New women’s team needed, not likely

Kris Jones and EDITOR-IN-CHIEF
November 4, 2009
Filed under Sports

       There is an array of different teams that students can play on at Solano Community College: football, men and women’s basketball, volleyball, water polo, softball, baseball, and swimming. The good news is that there are many to choose from. The bad is that it may not be enough.

        When it comes to college sporting teams, Title IX disallows colleges from offering an imbalance between men and women’s sports. The Athletics department is currently looking to add a women’s sports team, however, issues of compliance came to the attention of SCC quite some time ago. 

       ”We’ve had it in our planning process since 95 and every year it doesn’t get funded because there’s not enough money,” said Bob Myers, dean of the Physical Education, Wellness and Athletics department.
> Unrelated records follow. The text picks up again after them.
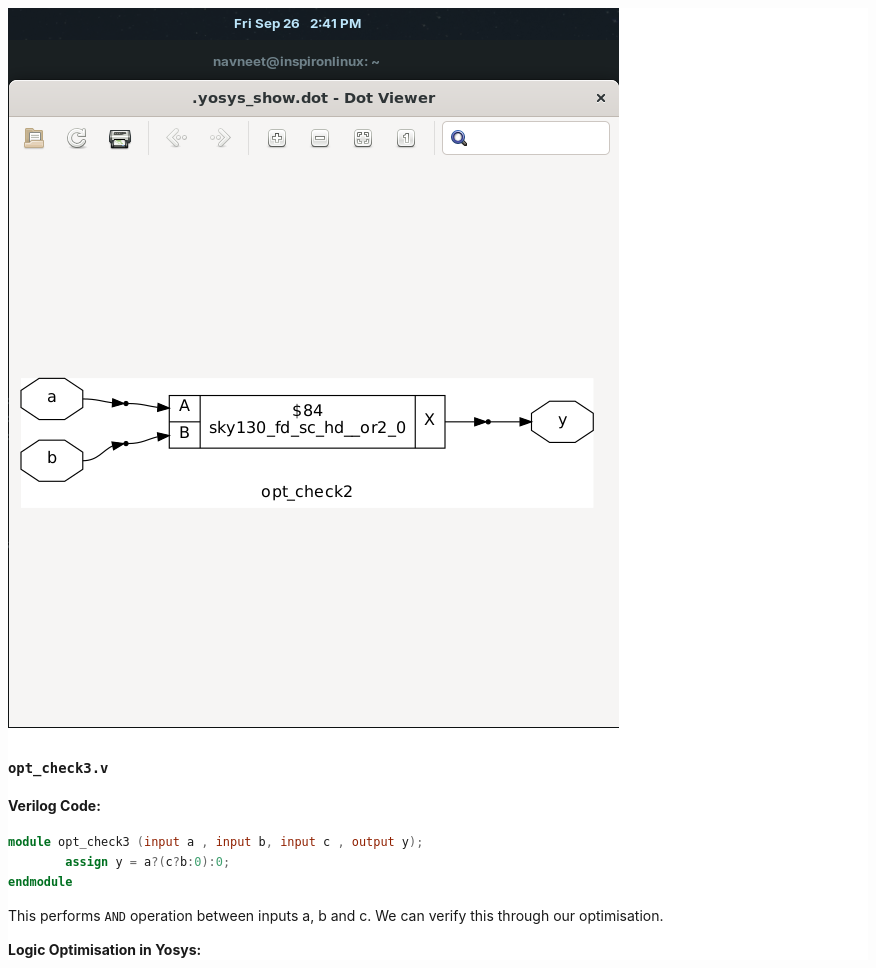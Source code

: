 ![opt_check2_show](https://github.com/navneetprasad1311/vsd-soc-pgrm-w1/blob/main/Day3/Images/opt_check2_show.png)


### `opt_check3.v`

**Verilog Code:**

```verilog
module opt_check3 (input a , input b, input c , output y);
        assign y = a?(c?b:0):0;
endmodule
```

This performs `AND` operation between inputs a, b and c. We can verify this through our optimisation.

**Logic Optimisation in Yosys:**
       “We really don’t think it’s going to get funded because the economic times currently,” said Myers. “But since we are under a federal mandate to make sure we follow Title Nine, we’ve got to go through the planning process so we show that we’re trying to be in compliance.”

       According the Department of Justice, Title IX, an ordinance signed into law in 1972 by President Johnson, is a federal law that states, “No person in the United States shall, on the basis of sex, be excluded from participation in, be denied the benefits of, or be subjected to discrimination under any education program or activity receiving Federal financial assistance.”
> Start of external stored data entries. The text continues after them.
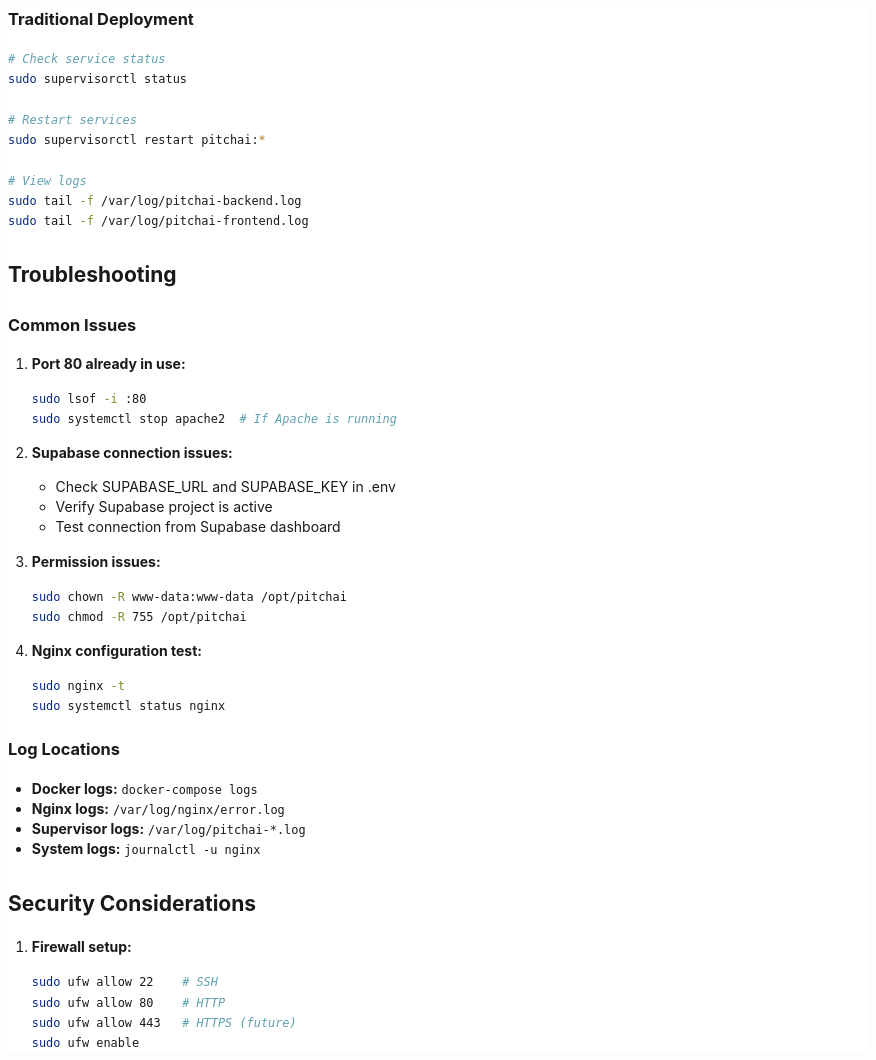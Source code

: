 ### Traditional Deployment
```bash
# Check service status
sudo supervisorctl status

# Restart services
sudo supervisorctl restart pitchai:*

# View logs
sudo tail -f /var/log/pitchai-backend.log
sudo tail -f /var/log/pitchai-frontend.log
```

## Troubleshooting

### Common Issues

1. **Port 80 already in use:**
   ```bash
   sudo lsof -i :80
   sudo systemctl stop apache2  # If Apache is running
   ```

2. **Supabase connection issues:**
   - Check SUPABASE_URL and SUPABASE_KEY in .env
   - Verify Supabase project is active
   - Test connection from Supabase dashboard

3. **Permission issues:**
   ```bash
   sudo chown -R www-data:www-data /opt/pitchai
   sudo chmod -R 755 /opt/pitchai
   ```

4. **Nginx configuration test:**
   ```bash
   sudo nginx -t
   sudo systemctl status nginx
   ```

### Log Locations

- **Docker logs:** `docker-compose logs`
- **Nginx logs:** `/var/log/nginx/error.log`
- **Supervisor logs:** `/var/log/pitchai-*.log`
- **System logs:** `journalctl -u nginx`

## Security Considerations

1. **Firewall setup:**
   ```bash
   sudo ufw allow 22    # SSH
   sudo ufw allow 80    # HTTP
   sudo ufw allow 443   # HTTPS (future)
   sudo ufw enable
   ```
       But added to the difficulty of including another team for women on the SCC campus is the number of levels at which plans must now go through.

“In the past it didn’t go through shared governance and enrollment management. It would just go through the division and end up through FABPAC and the executive council,” Myers said.

       FABPAC is the Financial and Budget Planning Advisory Council at SCC.

Though the department is working on another women’s team, there may be a way to prove compliance while Myers and his department works to add a team

 ”We are already starting to accrue data showing that we’re trying to meet interest and ability of local female students. It’s going to be a year-long process and then we submit everything to the Commission of Athletics and then they determine that you’re doing everything within the letter of the law or that you need to do a little bit more.”

       Terri Pearson-Bloom, softball coach at SCC, has worked with Myers to plan for another team. She understands that adding new program of any sort will take time, especially when the economy is not at its best.

       ”It takes years of planning and doing everything to put it in place to allow for it to happen,” said Pearson-Bloom.

       Though it has taken some time Pearson-Bloom said SCC and Myers are doing an excellent job with the athletics currently being offered.

       “There are many institution cutting sports so we are happy that Solano College has been able to continue to fund athletic activities and people on our sports teams,” Pearson-Bloom said. “The ones that we have are well supported and doing well.”